書評 「検察審査会:日本の刑事司法を変えるか」
http://nobuyoyagi.blog16.fc2.com/blog-entry-801.html
2022-05-28 八木啓代のひとりごと


 本書は、検察審査会に特化した本である。

 検察審査会についての書籍というものはほとんどなく、研究もあまりされていない。そういった意味では、このような書籍が新書で刊行されたことには、一定の意義はあると言えるだろう。

 しかし、その一方で、素朴な疑問も湧く。

 なぜ、この日本独自の制度であり、しかも何度もメディアを賑わせた対象である検察審査会についての書籍が、いままでほとんどなかったのだろうか。

 その答えは簡単で、まさしく本書自体も述べているように、「透明性がない」「運用の実態がわからない」からだ。

 だから、その必然的な結果として、本書の内容も、米国の大陪審との制度的な比較、統計的な分析、そして、そのような統計的結果が生まれる理由についての「仮説」にとどまっている。

 そういった分析と仮説の中では、強制起訴案件となった東京電力福島第一原発事件について、無罪判決を出した裁判所に対し、指定弁護士(検察官役)に対して不当なまでに高い立証ハードルを設け、また、不自然なほどに東京電力側の主張を信用したという点で、その判断に疑義を投げかけ、その一方で、たとえ結果として無罪判決になったとはいえ、この裁判の中で、多くの隠蔽されていた事実が明らかになったとして、検察審査会の強制起訴による裁判の意義を認める。

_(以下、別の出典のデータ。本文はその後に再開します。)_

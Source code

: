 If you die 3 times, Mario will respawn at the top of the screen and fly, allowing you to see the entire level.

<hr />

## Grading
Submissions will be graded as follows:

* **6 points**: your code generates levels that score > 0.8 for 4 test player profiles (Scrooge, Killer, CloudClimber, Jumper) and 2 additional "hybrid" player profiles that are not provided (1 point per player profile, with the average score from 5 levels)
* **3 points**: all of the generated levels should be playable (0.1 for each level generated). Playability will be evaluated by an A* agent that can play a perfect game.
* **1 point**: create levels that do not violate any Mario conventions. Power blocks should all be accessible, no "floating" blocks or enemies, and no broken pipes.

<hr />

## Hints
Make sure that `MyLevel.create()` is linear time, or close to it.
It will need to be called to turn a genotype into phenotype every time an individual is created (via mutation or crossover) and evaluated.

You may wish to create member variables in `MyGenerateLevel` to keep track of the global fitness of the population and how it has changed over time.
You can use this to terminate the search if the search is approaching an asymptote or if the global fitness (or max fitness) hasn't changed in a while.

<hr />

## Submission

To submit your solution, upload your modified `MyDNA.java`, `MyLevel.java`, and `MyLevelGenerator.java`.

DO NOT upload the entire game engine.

 おそらく、筆者らにとっても、このケースが、本書の執筆を考える中での、もっとも大きな「注目案件」だったのだろう。

 検察審査会の審議には事務局の介入がどの程度あるのかどうかなど不透明な部分が多く、その審議の大半は検察の捜査の是認であることが多く、しかも、起訴議決数が減少してきている傾向があるとしながらも、(とりわけ2009年の強制起訴を可能とした検察審査会法改正以後)の、検察審査会の存在意義を認めているわけだ。

 この結論自体に異を唱えるつもりはない。

 非常に限られたデータの中から導き出される結論としては、そこそこ妥当としか言いようがないからだ。

 しかし、それゆえに、強制起訴議決が可能になって以後のわずか12〜13年の間のごく限られた案件を研究対象としている割には、本書の分析はきわめて表層的であり、取材力に致命的に欠けていると断じざるを得ない。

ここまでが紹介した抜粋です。